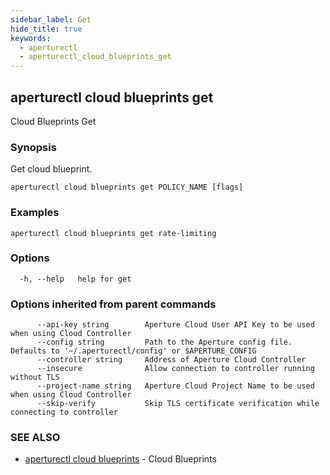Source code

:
 ```yaml
---
sidebar_label: Get
hide_title: true
keywords:
  - aperturectl
  - aperturectl_cloud_blueprints_get
---
```


<!-- markdownlint-disable -->

## aperturectl cloud blueprints get

Cloud Blueprints Get

### Synopsis

Get cloud blueprint.

```
aperturectl cloud blueprints get POLICY_NAME [flags]
```

### Examples

```
aperturectl cloud blueprints get rate-limiting
```

### Options

```
  -h, --help   help for get
```

### Options inherited from parent commands

```
      --api-key string        Aperture Cloud User API Key to be used when using Cloud Controller
      --config string         Path to the Aperture config file. Defaults to '~/.aperturectl/config' or $APERTURE_CONFIG
      --controller string     Address of Aperture Cloud Controller
      --insecure              Allow connection to controller running without TLS
      --project-name string   Aperture Cloud Project Name to be used when using Cloud Controller
      --skip-verify           Skip TLS certificate verification while connecting to controller
```

### SEE ALSO

- [aperturectl cloud blueprints](/reference/aperture-cli/aperturectl/cloud/blueprints/blueprints.md) - Cloud Blueprints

______________________________

> **Task requirements**:
Copy each entry above exactly; drop the pictures.

> **Problem solution**:
Source code

:
 ```yaml
---
sidebar_label: Get
hide_title: true
keywords:
  - aperturectl
  - aperturectl_cloud_blueprints_get
---
```


<!-- markdownlint-disable -->

## aperturectl cloud blueprints get

Cloud Blueprints Get

### Synopsis

Get cloud blueprint.

```
aperturectl cloud blueprints get POLICY_NAME [flags]
```

### Examples

```
aperturectl cloud blueprints get rate-limiting
```

### Options

```
  -h, --help   help for get
```

### Options inherited from parent commands

```
      --api-key string        Aperture Cloud User API Key to be used when using Cloud Controller
      --config string         Path to the Aperture config file. Defaults to '~/.aperturectl/config' or $APERTURE_CONFIG
      --controller string     Address of Aperture Cloud Controller
      --insecure              Allow connection to controller running without TLS
      --project-name string   Aperture Cloud Project Name to be used when using Cloud Controller
      --skip-verify           Skip TLS certificate verification while connecting to controller
```

### SEE ALSO

- [aperturectl cloud blueprints](/reference/aperture-cli/aperturectl/cloud/blueprints/blueprints.md) - Cloud Blueprints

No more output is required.